Jan. 18, 2008 Two research groups in the United Kingdom have been given permission to use hybrid human-animal embryos in research which aims to lead to the development of new therapies for debilitating human conditions such as Parkinson’s disease and stroke.
Newcastle University stem cell scientist Dr. Lyle Armstrong, who is based at the North East England Stem Cell Institute (NESCI) at the International Centre for Life in Newcastle, has received a licence from the Human Fertilisation and Embryology Authority (HFEA) to carry out research using human-animal cytoplasmic embryos. Another group -- the Stem Cell Biology Laboratory Wolfson Centre for Age-Related Diseases, at King's College London -- has also received a research license by HFEA to carry out research using hybrid embryos.
Dr. Armstrong says: “The award of the HFEA licence is great news. We initially applied for approval to use cow eggs as a means to understand the way they can convert skin cells into embryonic stem cells. Finding better ways to make human embryonic stem cells is the long term objective of our work and understanding reprogramming is central to this."
"Cow eggs seem to be every bit as good at doing this job as human eggs so it makes sense to use them since they are much more readily available but it is important to stress that we will only use them as a scientific tool and we need not worry about cells derived from them ever being used to treat human diseases," he said.
"Now that we have the licence we can start work as soon as possible. We have already done a lot of the work by transferring animal cells into cow eggs so we hope to make rapid progress.”
Until now, work on the development of therapeutic cloning has used human eggs from consenting IVF patients but these are in short supply. Animal eggs are considered to be a viable alternative for research to understand more about how cells behave.
At first the NESCI team would be working with cow eggs. The nuclear transfer technique would involve removing the nucleus of a cow egg - which contains most of its genetic information - and fusing the cow egg with the nucleus of a human cell such as a skin cell. The egg will then be encouraged to divide until it is a cluster of cells only a few days old called a blastocyst, or an early-stage cloned embryo.

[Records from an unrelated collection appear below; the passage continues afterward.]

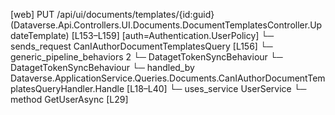 [web] PUT /api/ui/documents/templates/{id:guid}  (Dataverse.Api.Controllers.UI.Documents.DocumentTemplatesController.UpdateTemplate)  [L153–L159] [auth=Authentication.UserPolicy]
  └─ sends_request CanIAuthorDocumentTemplatesQuery [L156]
    └─ generic_pipeline_behaviors 2
      └─ DatagetTokenSyncBehaviour
      └─ DatagetTokenSyncBehaviour
    └─ handled_by Dataverse.ApplicationService.Queries.Documents.CanIAuthorDocumentTemplatesQueryHandler.Handle [L18–L40]
      └─ uses_service UserService
        └─ method GetUserAsync [L29]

The scientists would attempt to extract stem cells from the blastocyst after six days. Stem cells are building blocks that can grow into any type of tissue such as liver, heart and muscle cells. The quality and the viability of stem cells would then be checked to see if nuclear transfer technique has worked. The scientists would also be observing the way that the cells are reprogrammed after fusion to see if there are useful processes they could replicate in the laboratory. The embryo would have to be destroyed at 14 days old in accordance with the licence.
The eventual aim is to develop a way of creating stem cells to grow new tissue that is genetically matched to individual patients. For example, scientists hope to take a cell from a patient and re-programme it so that stem cells can be extracted to grow new tissue for damaged body parts without fear of immune rejection.
There is no possibility of allowing any of the animal hybrid cells to be used to treat patients but this approach will protect precious resources of human eggs at this early development stage and complement existing NESCI research using human eggs.
The studies will be heavily regulated under the conditions of the HFEA licence.